Overall, native Vermont's despite their differences, nonetheless share a number of cultural and ecological relationships, which are a product of the land, their cultural heritage, and a relatively unindustrialized economy. Today, cultural survival has become an issue for both groups. As the local economy changes, one finds increasingly that wealthier and culturally different newcomers, referred to as flatlanders, flood the watershed area, bringing with them their own lifestyles, politics, and prejudices. This creates a new elite class, one seen by many natives as acting in detriment to Vermonters' traditional values.
The negative image of the flatlander and the flatlander's corresponding incomprehension of the native can be seen as responses to destructively civilizing urban oppressors within a native rural community, arising in the context of a historic struggle to preserve a homeland, sense of community/ peoplehood, and way of life. Whereas the flatlander and many white Vermonters might wish for social 'progress', and feel that the backwoods' lifestyle is backwards and/ or doomed, those of the second type appear to be holding on to their way of life, and feel that the newcomers, far from proposing beneficial changes, are simply depriving them of their land, and their livilihood.
THE AREA: GEOGRAPHY AND GENERAL CHARACTERISTICS
The area I have chosen as a case study interested me for several reasons. To begin, this is the area I have been living in since 1984, in which I intend make my permanent home, and where I belong to a land Co-op2. Secondly, its feel is particularly rural, consisting of backroads, and large areas of wooded acreage, interspersed with farms, villages, and waterways.
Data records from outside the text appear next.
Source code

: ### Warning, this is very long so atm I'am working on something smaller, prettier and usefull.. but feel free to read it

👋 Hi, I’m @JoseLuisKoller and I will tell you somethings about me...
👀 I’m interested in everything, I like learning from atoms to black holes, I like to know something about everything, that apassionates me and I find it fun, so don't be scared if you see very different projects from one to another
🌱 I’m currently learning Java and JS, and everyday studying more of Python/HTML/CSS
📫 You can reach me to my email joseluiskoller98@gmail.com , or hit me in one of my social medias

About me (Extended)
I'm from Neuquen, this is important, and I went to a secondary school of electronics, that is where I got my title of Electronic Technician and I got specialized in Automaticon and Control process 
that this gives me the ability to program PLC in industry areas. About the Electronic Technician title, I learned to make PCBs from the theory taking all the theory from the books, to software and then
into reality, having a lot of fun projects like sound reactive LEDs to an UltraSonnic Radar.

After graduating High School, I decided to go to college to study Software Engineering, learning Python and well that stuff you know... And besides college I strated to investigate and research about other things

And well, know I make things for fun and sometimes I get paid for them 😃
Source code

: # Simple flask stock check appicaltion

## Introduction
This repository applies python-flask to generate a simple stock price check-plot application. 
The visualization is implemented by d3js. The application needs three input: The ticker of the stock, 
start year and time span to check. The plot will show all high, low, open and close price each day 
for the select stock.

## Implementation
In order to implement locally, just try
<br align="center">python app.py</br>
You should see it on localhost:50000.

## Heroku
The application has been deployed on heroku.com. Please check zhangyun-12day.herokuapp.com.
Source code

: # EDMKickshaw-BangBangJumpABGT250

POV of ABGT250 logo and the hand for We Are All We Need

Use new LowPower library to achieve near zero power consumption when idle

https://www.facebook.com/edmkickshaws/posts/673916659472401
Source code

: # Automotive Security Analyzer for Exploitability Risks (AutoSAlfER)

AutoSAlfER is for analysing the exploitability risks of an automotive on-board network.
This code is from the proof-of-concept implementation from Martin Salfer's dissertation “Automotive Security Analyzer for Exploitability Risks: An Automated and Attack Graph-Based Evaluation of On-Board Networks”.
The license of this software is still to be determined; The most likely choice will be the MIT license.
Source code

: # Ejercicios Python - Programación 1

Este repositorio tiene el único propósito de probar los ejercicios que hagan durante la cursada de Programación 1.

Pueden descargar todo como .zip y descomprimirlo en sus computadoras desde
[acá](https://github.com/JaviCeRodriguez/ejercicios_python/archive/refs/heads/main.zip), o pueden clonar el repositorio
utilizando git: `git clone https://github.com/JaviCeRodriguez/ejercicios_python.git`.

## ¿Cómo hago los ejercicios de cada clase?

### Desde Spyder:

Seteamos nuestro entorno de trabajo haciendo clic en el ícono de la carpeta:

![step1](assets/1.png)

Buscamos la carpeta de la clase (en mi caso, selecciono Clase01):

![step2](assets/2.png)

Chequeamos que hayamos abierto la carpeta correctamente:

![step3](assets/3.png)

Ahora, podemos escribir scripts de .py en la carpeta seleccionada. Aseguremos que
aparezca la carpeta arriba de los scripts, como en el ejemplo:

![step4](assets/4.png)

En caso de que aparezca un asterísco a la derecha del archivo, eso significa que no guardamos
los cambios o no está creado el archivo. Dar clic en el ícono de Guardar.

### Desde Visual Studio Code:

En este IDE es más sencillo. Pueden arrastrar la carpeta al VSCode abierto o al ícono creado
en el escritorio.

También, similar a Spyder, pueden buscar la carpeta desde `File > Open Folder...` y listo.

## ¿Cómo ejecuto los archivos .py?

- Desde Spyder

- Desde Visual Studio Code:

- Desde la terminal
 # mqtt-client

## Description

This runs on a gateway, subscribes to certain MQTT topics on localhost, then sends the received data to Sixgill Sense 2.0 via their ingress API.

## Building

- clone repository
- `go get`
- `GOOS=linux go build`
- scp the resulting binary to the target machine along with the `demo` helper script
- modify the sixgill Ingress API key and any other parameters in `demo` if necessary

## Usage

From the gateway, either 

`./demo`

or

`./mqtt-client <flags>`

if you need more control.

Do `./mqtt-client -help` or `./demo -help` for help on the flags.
The largest body of water nearby is of course the Connecticut River, which prior to railroads and highways served as a major communication between southern and northern New England for both Indians and settlers (Haviland, 1981: 11, 12, 82, 155) (Meeks, 1986: 8, 15, 23). It also bounds the east side of Vermont. Between Norwich and Thetford where Highway 132 begins, a smaller but once navigable river joins the long river, from the west. This is the Ompompanoosucc, which in Abenaki means kind of muddy and swampy and good for fishing, according to John Moody (August 1988). Somewhere near Union Village, one finds a fork in the river, becoming the West and East Branches. On the east, the river meanders up from Highway 132, un to Thetford Center, where it passes under a covered bridge below the village at Tucker Hill road. The river continues north, roughly along Rte.....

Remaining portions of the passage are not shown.